Climb Channel Solutions und Canonical weiten ihre bestehende Zusammenarbeit auf Deutschland, Österreich und die Schweiz aus. Der Distributor nimmt dazu das gesamte Enterprise-Portfolio des Ubuntu-Herausgebers in sein Angebot für die DACH-Region auf.
Die Partnerschaft umfasst unter anderem Ubuntu Pro, Ubuntu Server, Canonical Kubernetes, MicroCloud, OpenStack, MAAS und Landscape sowie Lösungen für KI und MLOps. Hinzu kommen Enterprise-Support, Security-Maintenance und Lifecycle-Services.

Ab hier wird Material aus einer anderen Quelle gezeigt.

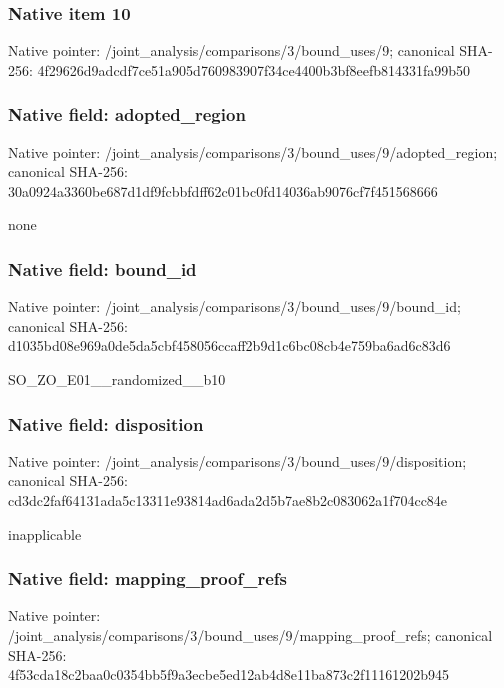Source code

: \documentclass[10pt,a4paper]{article}
\begin{document}
\subsubsection{Native item 10}
Native pointer: /joint\_\allowbreak{}analysis/comparisons/3/bound\_\allowbreak{}uses/9; canonical SHA-256: 4f29626d9adcdf7ce51a905d760983907f34ce4400b3bf8eefb814331fa99b50

\subsubsection{Native field: adopted\_\allowbreak{}region}
Native pointer: /joint\_\allowbreak{}analysis/comparisons/3/bound\_\allowbreak{}uses/9/adopted\_\allowbreak{}region; canonical SHA-256: 30a0924a3360be687d1df9fcbbfdff62c01bc0fd14036ab9076cf7f451568666

\begingroup\raggedright\sloppy none\par\endgroup

\subsubsection{Native field: bound\_\allowbreak{}id}
Native pointer: /joint\_\allowbreak{}analysis/comparisons/3/bound\_\allowbreak{}uses/9/bound\_\allowbreak{}id; canonical SHA-256: d1035bd08e969a0de5da5cbf458056ccaff2b9d1c6bc08cb4e759ba6ad6c83d6

\begingroup\raggedright\sloppy SO\_\allowbreak{}ZO\_\allowbreak{}E01\_\allowbreak{}\_\allowbreak{}randomized\_\allowbreak{}\_\allowbreak{}b10\par\endgroup

\subsubsection{Native field: disposition}
Native pointer: /joint\_\allowbreak{}analysis/comparisons/3/bound\_\allowbreak{}uses/9/disposition; canonical SHA-256: cd3dc2faf64131ada5c13311e93814ad6ada2d5b7ae8b2c083062a1f704cc84e

\begingroup\raggedright\sloppy inapplicable\par\endgroup

\subsubsection{Native field: mapping\_\allowbreak{}proof\_\allowbreak{}refs}
Native pointer: /joint\_\allowbreak{}analysis/comparisons/3/bound\_\allowbreak{}uses/9/mapping\_\allowbreak{}proof\_\allowbreak{}refs; canonical SHA-256: 4f53cda18c2baa0c0354bb5f9a3ecbe5ed12ab4d8e11ba873c2f11161202b945
\end{document}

Climb soll Partner unter anderem mit technischem Enablement, Trainings, Business Development, Marketingmaßnahmen und Vertriebsunterstützung beim Geschäft mit Canonical-Lösungen unterstützen. Die beiden Unternehmen hatten bereits im Vereinigten Königreich zusammengearbeitet.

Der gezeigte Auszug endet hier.